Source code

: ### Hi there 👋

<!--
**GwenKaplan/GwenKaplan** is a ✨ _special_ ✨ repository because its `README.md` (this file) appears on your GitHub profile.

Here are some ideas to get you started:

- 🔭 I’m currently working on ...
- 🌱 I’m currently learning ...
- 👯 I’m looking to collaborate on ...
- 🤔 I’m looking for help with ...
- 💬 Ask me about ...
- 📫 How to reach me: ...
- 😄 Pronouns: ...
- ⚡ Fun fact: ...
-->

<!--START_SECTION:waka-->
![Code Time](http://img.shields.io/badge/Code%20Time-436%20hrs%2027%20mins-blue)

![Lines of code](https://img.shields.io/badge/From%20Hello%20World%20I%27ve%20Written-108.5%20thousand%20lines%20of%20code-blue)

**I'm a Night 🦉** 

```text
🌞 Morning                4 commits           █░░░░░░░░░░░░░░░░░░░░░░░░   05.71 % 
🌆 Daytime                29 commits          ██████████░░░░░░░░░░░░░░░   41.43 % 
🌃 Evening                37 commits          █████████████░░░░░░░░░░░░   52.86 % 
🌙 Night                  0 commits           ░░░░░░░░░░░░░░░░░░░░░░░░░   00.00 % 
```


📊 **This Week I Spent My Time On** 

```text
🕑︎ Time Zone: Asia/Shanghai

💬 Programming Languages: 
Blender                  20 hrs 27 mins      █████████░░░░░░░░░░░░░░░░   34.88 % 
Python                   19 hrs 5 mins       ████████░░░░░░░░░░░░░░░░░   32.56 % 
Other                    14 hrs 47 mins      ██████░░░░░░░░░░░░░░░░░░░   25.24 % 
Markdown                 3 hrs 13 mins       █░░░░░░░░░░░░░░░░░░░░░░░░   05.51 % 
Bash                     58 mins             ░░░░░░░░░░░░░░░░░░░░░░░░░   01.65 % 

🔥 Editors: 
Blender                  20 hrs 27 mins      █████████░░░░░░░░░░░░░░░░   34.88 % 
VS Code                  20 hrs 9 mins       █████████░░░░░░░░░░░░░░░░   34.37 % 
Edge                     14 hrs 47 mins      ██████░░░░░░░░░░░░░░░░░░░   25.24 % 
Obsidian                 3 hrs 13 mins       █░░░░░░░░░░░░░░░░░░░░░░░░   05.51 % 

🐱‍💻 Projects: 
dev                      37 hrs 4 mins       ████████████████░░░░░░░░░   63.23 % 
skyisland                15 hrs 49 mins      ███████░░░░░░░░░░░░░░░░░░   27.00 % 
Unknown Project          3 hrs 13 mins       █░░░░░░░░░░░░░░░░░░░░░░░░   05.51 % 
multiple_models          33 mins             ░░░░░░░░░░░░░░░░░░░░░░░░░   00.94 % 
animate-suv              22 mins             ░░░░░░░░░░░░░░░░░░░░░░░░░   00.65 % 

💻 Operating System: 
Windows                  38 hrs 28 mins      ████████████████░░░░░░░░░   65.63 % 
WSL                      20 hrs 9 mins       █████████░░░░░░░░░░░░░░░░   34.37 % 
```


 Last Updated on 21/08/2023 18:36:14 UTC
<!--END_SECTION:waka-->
○ ○ ○ ○
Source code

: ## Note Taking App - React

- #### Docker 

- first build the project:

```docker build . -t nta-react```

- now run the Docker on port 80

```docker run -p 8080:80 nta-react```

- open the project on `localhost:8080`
○ ○ ○ ○
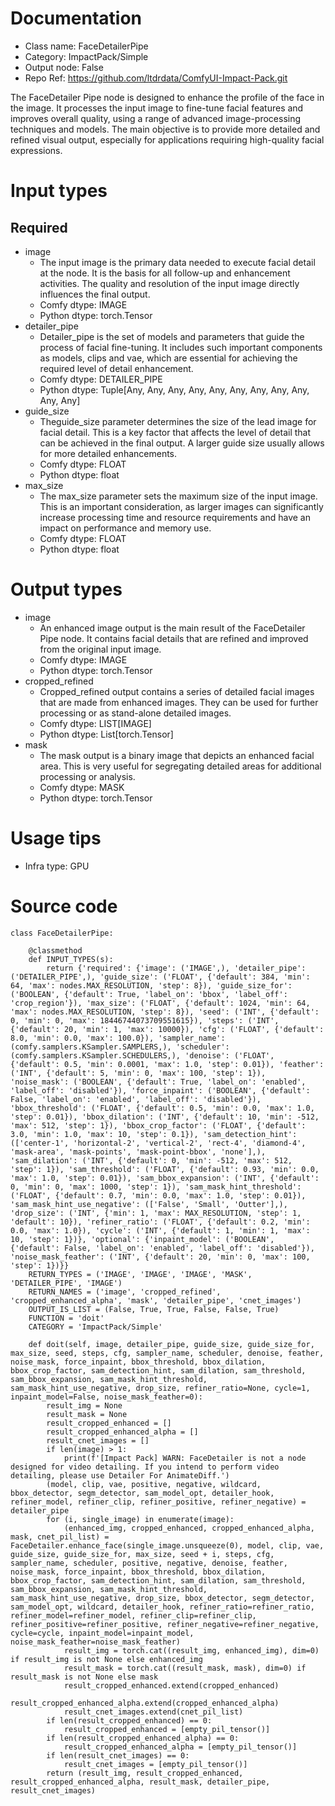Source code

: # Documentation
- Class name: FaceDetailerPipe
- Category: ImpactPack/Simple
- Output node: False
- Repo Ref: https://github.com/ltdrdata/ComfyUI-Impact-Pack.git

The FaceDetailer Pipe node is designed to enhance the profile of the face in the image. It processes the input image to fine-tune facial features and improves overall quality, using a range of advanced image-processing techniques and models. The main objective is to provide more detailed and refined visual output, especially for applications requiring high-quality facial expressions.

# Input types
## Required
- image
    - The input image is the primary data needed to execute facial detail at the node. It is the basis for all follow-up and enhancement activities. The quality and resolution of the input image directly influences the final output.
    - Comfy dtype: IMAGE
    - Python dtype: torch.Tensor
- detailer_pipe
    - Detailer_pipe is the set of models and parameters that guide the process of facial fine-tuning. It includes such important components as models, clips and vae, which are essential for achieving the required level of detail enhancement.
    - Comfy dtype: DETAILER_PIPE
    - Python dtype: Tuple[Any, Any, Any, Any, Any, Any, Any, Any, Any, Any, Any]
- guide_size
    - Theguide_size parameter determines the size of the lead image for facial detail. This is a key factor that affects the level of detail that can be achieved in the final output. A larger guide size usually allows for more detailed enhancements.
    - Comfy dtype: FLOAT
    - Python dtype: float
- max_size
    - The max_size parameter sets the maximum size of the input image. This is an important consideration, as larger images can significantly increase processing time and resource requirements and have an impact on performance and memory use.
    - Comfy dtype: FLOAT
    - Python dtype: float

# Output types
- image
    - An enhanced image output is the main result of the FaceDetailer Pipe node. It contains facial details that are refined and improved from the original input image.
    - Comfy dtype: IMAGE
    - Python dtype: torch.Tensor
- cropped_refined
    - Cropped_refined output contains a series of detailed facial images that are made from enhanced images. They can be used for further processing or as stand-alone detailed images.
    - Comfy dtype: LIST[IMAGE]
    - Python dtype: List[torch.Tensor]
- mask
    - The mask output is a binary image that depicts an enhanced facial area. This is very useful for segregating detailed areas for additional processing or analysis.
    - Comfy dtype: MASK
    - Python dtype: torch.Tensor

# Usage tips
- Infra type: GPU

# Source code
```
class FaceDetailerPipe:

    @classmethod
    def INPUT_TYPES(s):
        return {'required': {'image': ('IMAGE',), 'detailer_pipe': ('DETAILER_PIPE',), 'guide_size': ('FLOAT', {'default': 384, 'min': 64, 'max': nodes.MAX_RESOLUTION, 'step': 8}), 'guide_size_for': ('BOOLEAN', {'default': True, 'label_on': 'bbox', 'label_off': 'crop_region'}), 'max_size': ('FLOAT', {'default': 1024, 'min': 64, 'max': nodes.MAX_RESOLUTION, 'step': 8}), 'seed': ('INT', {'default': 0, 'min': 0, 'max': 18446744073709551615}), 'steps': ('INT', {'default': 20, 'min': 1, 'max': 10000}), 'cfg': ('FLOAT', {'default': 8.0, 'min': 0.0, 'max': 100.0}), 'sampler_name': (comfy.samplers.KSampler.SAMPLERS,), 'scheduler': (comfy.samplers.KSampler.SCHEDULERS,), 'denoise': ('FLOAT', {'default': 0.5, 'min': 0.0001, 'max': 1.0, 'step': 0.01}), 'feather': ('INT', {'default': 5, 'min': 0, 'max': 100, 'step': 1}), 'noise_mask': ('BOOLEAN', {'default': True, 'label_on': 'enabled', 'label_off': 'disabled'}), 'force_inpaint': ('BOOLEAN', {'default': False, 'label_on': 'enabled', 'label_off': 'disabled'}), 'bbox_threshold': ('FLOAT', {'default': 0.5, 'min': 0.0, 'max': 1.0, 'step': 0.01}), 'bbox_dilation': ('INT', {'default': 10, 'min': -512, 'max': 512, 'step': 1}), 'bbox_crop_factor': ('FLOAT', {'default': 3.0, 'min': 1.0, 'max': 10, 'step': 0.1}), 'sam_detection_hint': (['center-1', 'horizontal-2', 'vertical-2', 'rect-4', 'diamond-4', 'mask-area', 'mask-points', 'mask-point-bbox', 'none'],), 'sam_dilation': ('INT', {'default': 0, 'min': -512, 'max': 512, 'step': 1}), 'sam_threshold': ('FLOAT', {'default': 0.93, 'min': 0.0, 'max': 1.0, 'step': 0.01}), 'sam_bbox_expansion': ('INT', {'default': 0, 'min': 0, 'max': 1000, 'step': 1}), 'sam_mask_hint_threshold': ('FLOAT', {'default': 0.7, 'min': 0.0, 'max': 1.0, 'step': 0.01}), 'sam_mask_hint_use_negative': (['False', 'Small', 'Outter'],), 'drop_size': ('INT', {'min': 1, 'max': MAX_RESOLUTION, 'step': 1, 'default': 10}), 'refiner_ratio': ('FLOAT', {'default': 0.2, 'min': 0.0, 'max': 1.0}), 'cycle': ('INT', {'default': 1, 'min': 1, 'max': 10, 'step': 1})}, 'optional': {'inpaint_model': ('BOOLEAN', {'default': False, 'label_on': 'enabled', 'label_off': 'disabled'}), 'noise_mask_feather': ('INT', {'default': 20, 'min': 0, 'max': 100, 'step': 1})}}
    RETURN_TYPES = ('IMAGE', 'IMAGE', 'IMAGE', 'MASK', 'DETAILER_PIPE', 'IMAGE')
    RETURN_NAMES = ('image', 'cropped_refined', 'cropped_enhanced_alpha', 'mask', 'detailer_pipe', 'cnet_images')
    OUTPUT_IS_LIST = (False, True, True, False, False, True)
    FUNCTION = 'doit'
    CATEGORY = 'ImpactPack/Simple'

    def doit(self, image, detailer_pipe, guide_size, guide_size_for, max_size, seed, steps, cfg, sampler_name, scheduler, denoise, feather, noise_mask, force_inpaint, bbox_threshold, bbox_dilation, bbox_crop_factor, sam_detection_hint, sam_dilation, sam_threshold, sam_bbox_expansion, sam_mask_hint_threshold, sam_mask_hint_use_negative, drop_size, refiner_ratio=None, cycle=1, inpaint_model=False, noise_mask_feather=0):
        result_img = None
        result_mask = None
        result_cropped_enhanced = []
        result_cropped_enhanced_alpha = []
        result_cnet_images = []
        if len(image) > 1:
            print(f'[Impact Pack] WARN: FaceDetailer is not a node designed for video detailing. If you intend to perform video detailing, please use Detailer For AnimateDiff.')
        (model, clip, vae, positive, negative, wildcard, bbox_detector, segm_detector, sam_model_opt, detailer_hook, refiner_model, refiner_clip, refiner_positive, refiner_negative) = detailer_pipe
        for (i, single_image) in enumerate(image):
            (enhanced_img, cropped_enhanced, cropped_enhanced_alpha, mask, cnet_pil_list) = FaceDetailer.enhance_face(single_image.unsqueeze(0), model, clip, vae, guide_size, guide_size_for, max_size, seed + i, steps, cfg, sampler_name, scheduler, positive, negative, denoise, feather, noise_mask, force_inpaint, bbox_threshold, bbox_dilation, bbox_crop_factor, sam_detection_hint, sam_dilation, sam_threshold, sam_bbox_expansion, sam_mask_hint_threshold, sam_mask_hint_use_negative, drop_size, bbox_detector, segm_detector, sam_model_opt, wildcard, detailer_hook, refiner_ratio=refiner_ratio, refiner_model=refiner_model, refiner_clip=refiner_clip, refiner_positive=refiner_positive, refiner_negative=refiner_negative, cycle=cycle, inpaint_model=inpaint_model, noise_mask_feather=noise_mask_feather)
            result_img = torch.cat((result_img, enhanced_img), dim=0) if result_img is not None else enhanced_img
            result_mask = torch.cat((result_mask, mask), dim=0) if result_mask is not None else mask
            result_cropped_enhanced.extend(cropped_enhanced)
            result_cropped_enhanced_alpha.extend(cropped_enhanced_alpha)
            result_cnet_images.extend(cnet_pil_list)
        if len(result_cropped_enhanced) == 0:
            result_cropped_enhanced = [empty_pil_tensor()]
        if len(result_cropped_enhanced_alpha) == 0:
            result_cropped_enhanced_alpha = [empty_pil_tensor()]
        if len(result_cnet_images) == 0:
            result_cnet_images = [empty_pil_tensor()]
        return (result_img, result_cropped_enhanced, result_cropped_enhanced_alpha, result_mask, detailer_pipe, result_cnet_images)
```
○ ○ ○ ○
- What is being asked
Copy word for word the stretch of entries above from the line that has "- #### Docker" through the line that has "- open the project", both ends included, and nothing outside it.

- Answer for the task
- #### Docker 

- first build the project:

```docker build . -t nta-react```

- now run the Docker on port 80

```docker run -p 8080:80 nta-react```

- open the project on `localhost:8080`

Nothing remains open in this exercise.